UNITE HERE Local 11 Announces HMS Host Required to Let Employees Wear Black Lives Matter Masks

Commitment made in settlement to resolve federal labor charge filed by airport workers’ union, UNITE HERE Local 11

Food service giant HMS Host has been required to allow employees to wear masks with the message “Black Lives Matter” as the result of a settlement with the National Labor Relations Board (NLRB) to resolve a federal unfair labor practice charge.

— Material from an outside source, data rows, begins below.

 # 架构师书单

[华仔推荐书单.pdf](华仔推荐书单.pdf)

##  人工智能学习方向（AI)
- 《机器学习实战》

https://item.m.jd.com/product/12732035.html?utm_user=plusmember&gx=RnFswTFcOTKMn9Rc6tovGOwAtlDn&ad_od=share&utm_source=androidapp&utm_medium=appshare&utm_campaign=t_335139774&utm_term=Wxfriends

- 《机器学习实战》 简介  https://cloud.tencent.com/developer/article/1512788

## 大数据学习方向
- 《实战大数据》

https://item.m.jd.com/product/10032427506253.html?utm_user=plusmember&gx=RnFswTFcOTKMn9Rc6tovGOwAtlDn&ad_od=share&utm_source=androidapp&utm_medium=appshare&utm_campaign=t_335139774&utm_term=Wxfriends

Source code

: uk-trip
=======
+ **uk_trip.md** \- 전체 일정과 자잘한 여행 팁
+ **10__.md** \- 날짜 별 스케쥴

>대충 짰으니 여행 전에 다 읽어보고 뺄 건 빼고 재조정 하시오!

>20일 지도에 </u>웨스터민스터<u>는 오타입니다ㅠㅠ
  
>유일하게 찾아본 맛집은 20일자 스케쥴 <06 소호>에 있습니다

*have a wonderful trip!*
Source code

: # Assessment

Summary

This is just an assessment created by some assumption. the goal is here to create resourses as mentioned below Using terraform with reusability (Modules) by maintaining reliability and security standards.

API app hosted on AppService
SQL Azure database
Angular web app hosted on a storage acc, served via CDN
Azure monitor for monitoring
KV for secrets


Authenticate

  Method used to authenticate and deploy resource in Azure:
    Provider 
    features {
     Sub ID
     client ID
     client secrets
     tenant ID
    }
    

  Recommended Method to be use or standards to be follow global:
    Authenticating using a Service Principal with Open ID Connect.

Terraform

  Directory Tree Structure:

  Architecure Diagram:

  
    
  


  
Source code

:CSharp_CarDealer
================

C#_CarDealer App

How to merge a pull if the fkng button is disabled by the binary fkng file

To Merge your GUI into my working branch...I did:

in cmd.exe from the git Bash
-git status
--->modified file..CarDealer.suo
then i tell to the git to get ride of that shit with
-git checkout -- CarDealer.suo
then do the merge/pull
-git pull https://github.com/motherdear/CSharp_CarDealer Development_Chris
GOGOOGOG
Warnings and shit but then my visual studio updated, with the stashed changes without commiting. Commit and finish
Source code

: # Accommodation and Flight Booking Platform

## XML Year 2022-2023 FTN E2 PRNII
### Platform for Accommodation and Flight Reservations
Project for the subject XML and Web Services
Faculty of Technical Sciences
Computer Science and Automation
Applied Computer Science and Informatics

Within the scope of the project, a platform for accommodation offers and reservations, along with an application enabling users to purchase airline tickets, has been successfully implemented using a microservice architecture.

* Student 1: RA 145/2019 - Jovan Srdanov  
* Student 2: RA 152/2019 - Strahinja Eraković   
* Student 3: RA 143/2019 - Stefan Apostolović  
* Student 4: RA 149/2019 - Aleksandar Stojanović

UNITE HERE Local 11, the union representing HMS Host workers at Sky Harbor airport, filed the charge with the NLRB in June alleging that Host management separately directed two Starbucks baristas employed by the company, Victoria Stahl and Scott Matos-Elliott, to remove masks bearing the words “Black Lives Matter” or “BLM,” stating that the masks’ political messaging violated company policy. Stahl and Matos-Elliott had decided to wear the masks as part of an effort to advance racial equity at the company.

A regional office of the NLRB conducted an investigation, finding evidence to support the claim that the company violated workers’ rights. Avoiding a trial, Host agreed to resolve the complaint through a settlement agreement with the agency requiring that it pledge to employees that it will not “tell [them] to remove masks that have Black Lives Matter or BLM printed on them” or otherwise violate workers’ federal labor rights.

The charge is among the first cases in the nation to take on the question of whether workers have a right under federal labor law to wear BLM masks—or other masks with social justice messages—at work. The NLRB recently filed a lawsuit addressing similar issues at Home Depot.

Allegations of discrimination and inequities have featured prominently at Host in recent years. In 2020, UNITE HERE issued a report finding disparities in pay and promotions at Starbucks facilities operated by the company, including a $1.85 median hourly wage gap between Black and white baristas. In December 2020, UNITE HERE Local 11 launched a campaign at Sky Harbor focusing on the complaints of alleged sex and age discrimination against older women workers that are the basis of pending EEOC complaints.

In June 2021, one of the Host employees who was directed to remove a BLM mask, Matos-Elliott, who is gay and mixed-race with Black and Puerto Rican parents, submitted a complaint to the City of Phoenix’s Equal Opportunity Department. The complaint alleged that he had been subjected to bigoted epithets, such “faggot,” “homo,” “dirty sand [N- word],” and “spic,” by guests while at work.

Matos-Elliott stated, “I am glad that the government recognized our right as workers to call for racial equality by wearing BLM masks. Now it is time to make that demand a reality every day in our workplaces.”

UNITE HERE Local 11 is a labor union of more than 32,000 hospitality workers in Southern California and Arizona who work in hotels, restaurants, universities, convention centers and airports.